» **DATA SHOWN**:
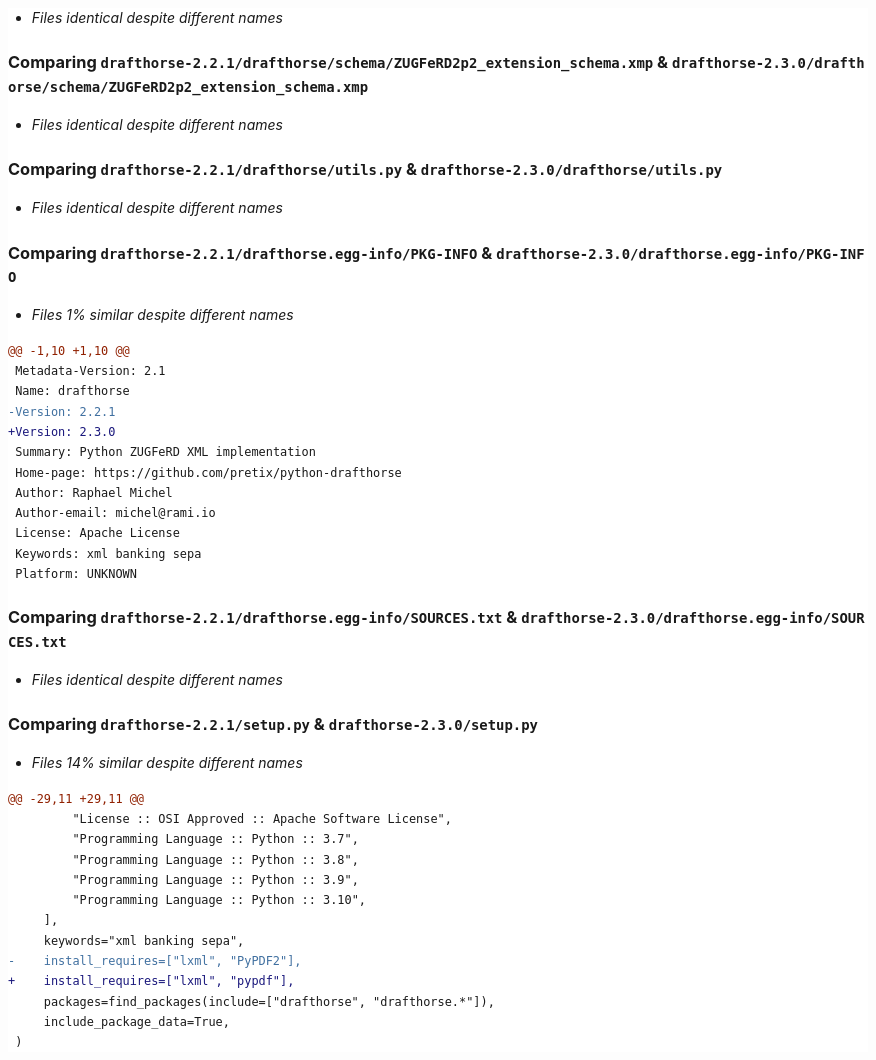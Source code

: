 * *Files identical despite different names*

### Comparing `drafthorse-2.2.1/drafthorse/schema/ZUGFeRD2p2_extension_schema.xmp` & `drafthorse-2.3.0/drafthorse/schema/ZUGFeRD2p2_extension_schema.xmp`

 * *Files identical despite different names*

### Comparing `drafthorse-2.2.1/drafthorse/utils.py` & `drafthorse-2.3.0/drafthorse/utils.py`

 * *Files identical despite different names*

### Comparing `drafthorse-2.2.1/drafthorse.egg-info/PKG-INFO` & `drafthorse-2.3.0/drafthorse.egg-info/PKG-INFO`

 * *Files 1% similar despite different names*

```diff
@@ -1,10 +1,10 @@
 Metadata-Version: 2.1
 Name: drafthorse
-Version: 2.2.1
+Version: 2.3.0
 Summary: Python ZUGFeRD XML implementation
 Home-page: https://github.com/pretix/python-drafthorse
 Author: Raphael Michel
 Author-email: michel@rami.io
 License: Apache License
 Keywords: xml banking sepa
 Platform: UNKNOWN
```

### Comparing `drafthorse-2.2.1/drafthorse.egg-info/SOURCES.txt` & `drafthorse-2.3.0/drafthorse.egg-info/SOURCES.txt`

 * *Files identical despite different names*

### Comparing `drafthorse-2.2.1/setup.py` & `drafthorse-2.3.0/setup.py`

 * *Files 14% similar despite different names*

```diff
@@ -29,11 +29,11 @@
         "License :: OSI Approved :: Apache Software License",
         "Programming Language :: Python :: 3.7",
         "Programming Language :: Python :: 3.8",
         "Programming Language :: Python :: 3.9",
         "Programming Language :: Python :: 3.10",
     ],
     keywords="xml banking sepa",
-    install_requires=["lxml", "PyPDF2"],
+    install_requires=["lxml", "pypdf"],
     packages=find_packages(include=["drafthorse", "drafthorse.*"]),
     include_package_data=True,
 )
```

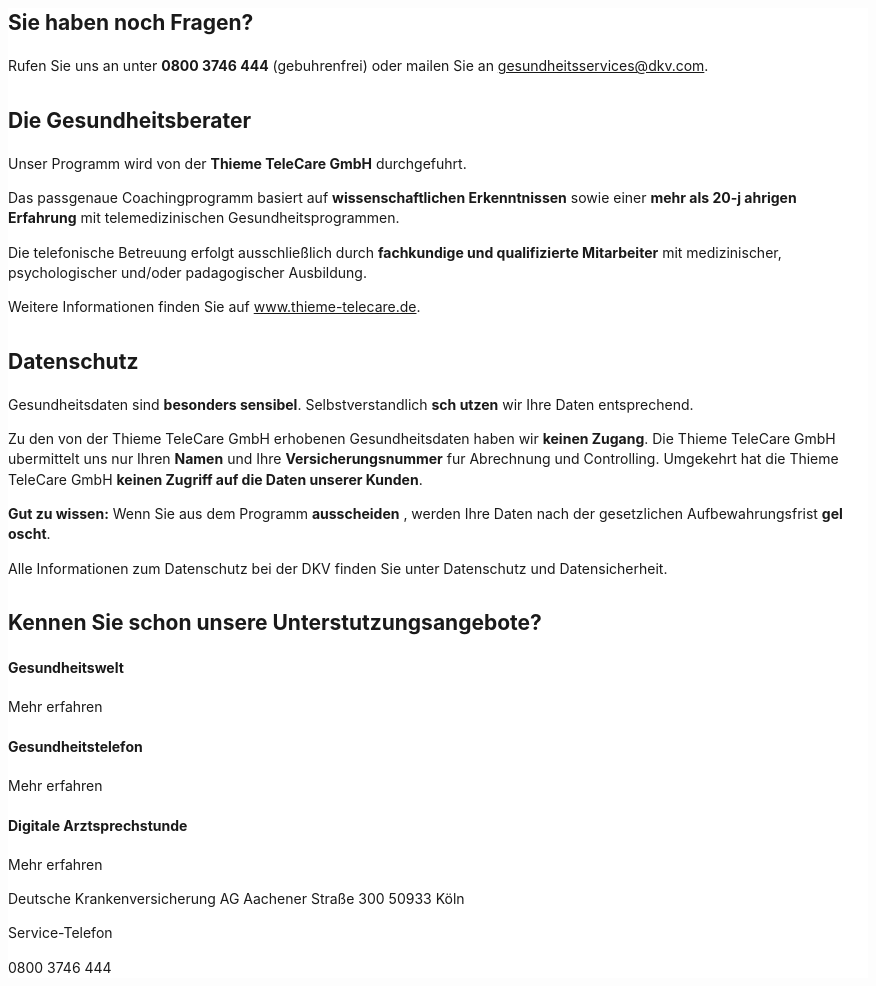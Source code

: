 ## Sie haben noch Fragen?

Rufen Sie uns an unter **0800 3746 444** (gebuhrenfrei) oder mailen Sie an
gesundheitsservices@dkv.com.

## Die Gesundheitsberater

Unser Programm wird von der **Thieme TeleCare GmbH** durchgefuhrt.

Das passgenaue Coachingprogramm basiert auf **wissenschaftlichen
Erkenntnissen** sowie einer **mehr als 20-j ahrigen Erfahrung** mit
telemedizinischen Gesundheitsprogrammen.

Die telefonische Betreuung erfolgt ausschließlich durch **fachkundige und
qualifizierte Mitarbeiter** mit medizinischer, psychologischer und/oder
padagogischer Ausbildung.

Weitere Informationen finden Sie auf www.thieme-telecare.de.

## Datenschutz

Gesundheitsdaten sind **besonders sensibel**. Selbstverstandlich **sch utzen**
wir Ihre Daten entsprechend.

Zu den von der Thieme TeleCare GmbH erhobenen Gesundheitsdaten haben wir
**keinen Zugang**. Die Thieme TeleCare GmbH ubermittelt uns nur Ihren
**Namen** und Ihre **Versicherungsnummer** fur Abrechnung und Controlling.
Umgekehrt hat die Thieme TeleCare GmbH **keinen Zugriff auf die Daten unserer
Kunden**.

**Gut zu wissen:** Wenn Sie aus dem Programm **ausscheiden** , werden Ihre
Daten nach der gesetzlichen Aufbewahrungsfrist **gel oscht**.

Alle Informationen zum Datenschutz bei der DKV finden Sie unter Datenschutz
und Datensicherheit.

## Kennen Sie schon unsere Unterstutzungsangebote?

#### Gesundheitswelt

Mehr erfahren

#### Gesundheitstelefon

Mehr erfahren

#### Digitale Arztsprechstunde

Mehr erfahren

Deutsche Krankenversicherung AG Aachener Straße 300 50933 Köln

Service-Telefon

0800 3746 444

» **WHAT IS REQUIRED**: In which lines of the material above does the string "Apache" occur? Copy them all.

» **RESPONSE TO THE TASK**:
 License: Apache License
         "License :: OSI Approved :: Apache Software License",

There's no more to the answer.